> **How to complete this task**:
In the listing below, find the line containing "codabar.length2 = 55;" and the line containing "The account of the text is as follows...". Repeat exactly those two lines and every line between them.

> **Available records**:
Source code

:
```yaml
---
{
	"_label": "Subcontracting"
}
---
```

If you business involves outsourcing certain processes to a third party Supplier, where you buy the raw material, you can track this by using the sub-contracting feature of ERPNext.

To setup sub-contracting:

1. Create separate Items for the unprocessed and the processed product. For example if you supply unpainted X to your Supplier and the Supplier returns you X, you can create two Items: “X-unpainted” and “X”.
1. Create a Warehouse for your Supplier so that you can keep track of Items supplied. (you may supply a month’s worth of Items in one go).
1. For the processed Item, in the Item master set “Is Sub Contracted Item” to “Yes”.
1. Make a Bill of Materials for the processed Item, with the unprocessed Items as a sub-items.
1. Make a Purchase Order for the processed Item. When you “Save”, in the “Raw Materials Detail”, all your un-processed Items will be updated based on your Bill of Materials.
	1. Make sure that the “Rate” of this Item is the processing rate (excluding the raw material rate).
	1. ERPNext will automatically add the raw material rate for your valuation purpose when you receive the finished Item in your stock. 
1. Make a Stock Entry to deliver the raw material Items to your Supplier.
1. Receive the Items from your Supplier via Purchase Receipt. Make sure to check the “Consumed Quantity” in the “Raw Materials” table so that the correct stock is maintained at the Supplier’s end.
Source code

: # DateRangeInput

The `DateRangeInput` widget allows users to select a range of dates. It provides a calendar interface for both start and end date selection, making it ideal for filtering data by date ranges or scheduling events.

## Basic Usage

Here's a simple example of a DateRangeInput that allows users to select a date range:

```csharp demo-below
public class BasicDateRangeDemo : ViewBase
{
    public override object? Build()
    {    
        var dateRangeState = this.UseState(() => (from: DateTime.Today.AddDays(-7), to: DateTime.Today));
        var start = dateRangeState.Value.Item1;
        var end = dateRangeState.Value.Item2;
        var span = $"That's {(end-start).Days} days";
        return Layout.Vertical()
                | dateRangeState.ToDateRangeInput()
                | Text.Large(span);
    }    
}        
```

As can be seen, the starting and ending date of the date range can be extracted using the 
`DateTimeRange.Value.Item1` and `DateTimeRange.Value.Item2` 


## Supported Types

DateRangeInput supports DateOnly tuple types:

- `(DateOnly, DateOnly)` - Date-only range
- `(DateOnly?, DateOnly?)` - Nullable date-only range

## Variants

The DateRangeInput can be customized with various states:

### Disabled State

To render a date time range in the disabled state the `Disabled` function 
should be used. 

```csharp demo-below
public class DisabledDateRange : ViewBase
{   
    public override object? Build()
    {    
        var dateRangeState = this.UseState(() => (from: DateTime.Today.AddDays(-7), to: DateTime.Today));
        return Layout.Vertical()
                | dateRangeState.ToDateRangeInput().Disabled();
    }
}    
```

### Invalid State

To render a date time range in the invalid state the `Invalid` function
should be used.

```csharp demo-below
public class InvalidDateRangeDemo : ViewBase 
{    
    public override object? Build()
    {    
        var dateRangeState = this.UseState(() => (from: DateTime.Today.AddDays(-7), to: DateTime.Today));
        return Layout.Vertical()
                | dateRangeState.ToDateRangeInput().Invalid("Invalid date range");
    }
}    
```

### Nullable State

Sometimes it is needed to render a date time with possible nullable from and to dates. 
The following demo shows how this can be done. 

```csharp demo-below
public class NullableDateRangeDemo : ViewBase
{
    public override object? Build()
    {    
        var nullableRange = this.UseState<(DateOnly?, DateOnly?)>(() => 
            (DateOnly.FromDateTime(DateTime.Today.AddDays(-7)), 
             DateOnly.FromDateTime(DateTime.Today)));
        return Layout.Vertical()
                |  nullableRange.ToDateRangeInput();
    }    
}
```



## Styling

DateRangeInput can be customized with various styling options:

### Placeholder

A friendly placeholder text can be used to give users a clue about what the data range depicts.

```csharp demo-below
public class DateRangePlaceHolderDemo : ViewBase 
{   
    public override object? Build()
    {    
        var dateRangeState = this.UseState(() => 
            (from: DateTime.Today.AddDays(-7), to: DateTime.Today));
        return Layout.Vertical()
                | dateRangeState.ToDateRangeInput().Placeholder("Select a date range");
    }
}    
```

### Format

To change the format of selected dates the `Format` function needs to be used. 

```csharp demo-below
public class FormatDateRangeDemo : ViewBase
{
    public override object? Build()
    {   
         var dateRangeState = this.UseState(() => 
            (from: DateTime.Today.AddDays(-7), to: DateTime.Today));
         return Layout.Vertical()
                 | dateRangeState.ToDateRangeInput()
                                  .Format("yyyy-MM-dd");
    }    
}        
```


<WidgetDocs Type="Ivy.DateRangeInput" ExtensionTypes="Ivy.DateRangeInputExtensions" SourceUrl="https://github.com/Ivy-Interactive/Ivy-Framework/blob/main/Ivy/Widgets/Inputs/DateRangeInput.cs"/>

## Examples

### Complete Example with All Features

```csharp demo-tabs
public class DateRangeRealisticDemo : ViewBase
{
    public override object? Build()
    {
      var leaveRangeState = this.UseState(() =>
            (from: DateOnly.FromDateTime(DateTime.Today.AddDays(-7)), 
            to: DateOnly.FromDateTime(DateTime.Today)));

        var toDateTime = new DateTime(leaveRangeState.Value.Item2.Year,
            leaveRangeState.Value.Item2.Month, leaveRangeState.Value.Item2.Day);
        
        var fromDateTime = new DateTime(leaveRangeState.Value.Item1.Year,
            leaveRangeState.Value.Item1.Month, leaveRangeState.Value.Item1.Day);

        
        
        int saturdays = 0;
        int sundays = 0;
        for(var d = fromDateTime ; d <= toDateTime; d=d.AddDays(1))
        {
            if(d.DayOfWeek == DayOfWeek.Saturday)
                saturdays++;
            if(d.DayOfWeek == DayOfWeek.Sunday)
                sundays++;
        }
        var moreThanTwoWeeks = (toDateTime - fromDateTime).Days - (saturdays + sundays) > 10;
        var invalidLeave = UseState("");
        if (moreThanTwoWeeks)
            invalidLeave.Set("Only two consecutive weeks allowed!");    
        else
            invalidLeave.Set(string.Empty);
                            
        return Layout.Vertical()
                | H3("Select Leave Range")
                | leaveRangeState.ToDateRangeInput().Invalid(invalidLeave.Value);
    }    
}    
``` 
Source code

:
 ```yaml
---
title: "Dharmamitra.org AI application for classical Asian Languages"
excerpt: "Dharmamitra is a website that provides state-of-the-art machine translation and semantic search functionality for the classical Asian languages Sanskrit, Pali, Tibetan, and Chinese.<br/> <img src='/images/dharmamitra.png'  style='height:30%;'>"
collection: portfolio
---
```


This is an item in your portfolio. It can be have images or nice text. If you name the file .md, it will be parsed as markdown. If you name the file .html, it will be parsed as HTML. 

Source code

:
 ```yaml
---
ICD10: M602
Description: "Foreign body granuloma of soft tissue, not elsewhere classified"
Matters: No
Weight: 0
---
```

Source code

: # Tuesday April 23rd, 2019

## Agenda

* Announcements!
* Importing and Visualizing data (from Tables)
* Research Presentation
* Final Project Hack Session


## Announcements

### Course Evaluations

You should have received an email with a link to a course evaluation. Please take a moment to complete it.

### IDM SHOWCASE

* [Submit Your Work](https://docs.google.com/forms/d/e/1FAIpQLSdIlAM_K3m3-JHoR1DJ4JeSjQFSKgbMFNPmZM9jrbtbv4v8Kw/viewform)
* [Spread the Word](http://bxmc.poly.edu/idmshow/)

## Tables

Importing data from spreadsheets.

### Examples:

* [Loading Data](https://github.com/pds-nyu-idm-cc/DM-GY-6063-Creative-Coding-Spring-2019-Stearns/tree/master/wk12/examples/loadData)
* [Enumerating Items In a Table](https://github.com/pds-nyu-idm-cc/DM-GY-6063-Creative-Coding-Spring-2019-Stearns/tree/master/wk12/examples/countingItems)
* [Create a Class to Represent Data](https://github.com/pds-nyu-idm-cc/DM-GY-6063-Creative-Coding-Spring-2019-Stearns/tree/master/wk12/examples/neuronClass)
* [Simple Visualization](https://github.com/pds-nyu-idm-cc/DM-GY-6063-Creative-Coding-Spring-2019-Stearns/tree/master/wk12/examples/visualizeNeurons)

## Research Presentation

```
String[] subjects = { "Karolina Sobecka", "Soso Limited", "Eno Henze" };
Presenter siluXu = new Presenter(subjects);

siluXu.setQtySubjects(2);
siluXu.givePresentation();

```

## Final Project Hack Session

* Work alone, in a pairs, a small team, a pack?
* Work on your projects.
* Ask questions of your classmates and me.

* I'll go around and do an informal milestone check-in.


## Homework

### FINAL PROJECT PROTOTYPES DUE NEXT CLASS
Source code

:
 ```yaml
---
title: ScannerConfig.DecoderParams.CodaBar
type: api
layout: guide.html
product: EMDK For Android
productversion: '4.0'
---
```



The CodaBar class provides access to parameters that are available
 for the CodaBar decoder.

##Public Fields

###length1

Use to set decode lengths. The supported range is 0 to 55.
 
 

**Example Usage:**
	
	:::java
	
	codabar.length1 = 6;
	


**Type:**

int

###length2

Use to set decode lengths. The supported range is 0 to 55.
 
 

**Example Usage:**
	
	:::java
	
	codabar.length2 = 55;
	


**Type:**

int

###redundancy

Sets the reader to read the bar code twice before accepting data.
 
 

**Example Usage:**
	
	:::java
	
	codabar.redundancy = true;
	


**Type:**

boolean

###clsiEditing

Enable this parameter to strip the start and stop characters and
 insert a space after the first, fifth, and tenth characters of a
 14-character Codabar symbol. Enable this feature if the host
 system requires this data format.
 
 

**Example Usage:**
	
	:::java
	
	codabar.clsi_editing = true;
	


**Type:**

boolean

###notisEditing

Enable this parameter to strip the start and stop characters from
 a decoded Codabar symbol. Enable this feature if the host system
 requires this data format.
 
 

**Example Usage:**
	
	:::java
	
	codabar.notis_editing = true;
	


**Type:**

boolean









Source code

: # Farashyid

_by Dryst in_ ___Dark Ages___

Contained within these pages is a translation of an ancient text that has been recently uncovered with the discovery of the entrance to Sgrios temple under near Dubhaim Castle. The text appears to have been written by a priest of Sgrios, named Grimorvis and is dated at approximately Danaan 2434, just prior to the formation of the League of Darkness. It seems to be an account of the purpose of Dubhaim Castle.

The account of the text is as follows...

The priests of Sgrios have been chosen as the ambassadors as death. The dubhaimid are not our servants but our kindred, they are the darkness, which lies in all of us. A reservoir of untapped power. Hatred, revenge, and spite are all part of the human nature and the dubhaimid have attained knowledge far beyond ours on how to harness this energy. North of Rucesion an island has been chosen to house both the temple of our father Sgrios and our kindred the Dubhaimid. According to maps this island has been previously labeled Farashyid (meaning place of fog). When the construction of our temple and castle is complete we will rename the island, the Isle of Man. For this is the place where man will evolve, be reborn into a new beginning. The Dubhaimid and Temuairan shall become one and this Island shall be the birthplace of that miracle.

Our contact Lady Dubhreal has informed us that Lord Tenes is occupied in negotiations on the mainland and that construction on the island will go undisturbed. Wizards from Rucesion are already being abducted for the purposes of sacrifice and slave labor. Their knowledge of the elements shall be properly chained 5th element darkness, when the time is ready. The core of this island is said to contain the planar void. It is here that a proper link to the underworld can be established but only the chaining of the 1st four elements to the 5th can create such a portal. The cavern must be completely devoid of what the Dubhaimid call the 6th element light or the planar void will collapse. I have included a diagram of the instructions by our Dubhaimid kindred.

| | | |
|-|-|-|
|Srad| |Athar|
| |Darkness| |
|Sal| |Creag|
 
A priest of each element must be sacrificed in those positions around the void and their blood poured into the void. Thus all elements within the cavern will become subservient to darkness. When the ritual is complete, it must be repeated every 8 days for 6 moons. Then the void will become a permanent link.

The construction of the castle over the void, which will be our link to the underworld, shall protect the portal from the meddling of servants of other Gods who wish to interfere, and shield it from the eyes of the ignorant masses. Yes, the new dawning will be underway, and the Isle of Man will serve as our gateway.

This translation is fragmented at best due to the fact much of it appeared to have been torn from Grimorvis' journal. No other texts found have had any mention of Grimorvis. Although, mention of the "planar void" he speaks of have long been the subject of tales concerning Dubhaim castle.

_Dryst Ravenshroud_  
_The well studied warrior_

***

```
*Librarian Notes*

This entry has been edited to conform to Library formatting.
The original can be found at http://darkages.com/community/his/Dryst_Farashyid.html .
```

> **Completed task**:
	codabar.length2 = 55;
	


**Type:**

int

###redundancy

Sets the reader to read the bar code twice before accepting data.
 
 

**Example Usage:**
	
	:::java
	
	codabar.redundancy = true;
	


**Type:**

boolean

###clsiEditing

Enable this parameter to strip the start and stop characters and
 insert a space after the first, fifth, and tenth characters of a
 14-character Codabar symbol. Enable this feature if the host
 system requires this data format.
 
 

**Example Usage:**
	
	:::java
	
	codabar.clsi_editing = true;
	


**Type:**

boolean

###notisEditing

Enable this parameter to strip the start and stop characters from
 a decoded Codabar symbol. Enable this feature if the host system
 requires this data format.
 
 

**Example Usage:**
	
	:::java
	
	codabar.notis_editing = true;
	


**Type:**

boolean









Source code

: # Farashyid

_by Dryst in_ ___Dark Ages___

Contained within these pages is a translation of an ancient text that has been recently uncovered with the discovery of the entrance to Sgrios temple under near Dubhaim Castle. The text appears to have been written by a priest of Sgrios, named Grimorvis and is dated at approximately Danaan 2434, just prior to the formation of the League of Darkness. It seems to be an account of the purpose of Dubhaim Castle.

The account of the text is as follows...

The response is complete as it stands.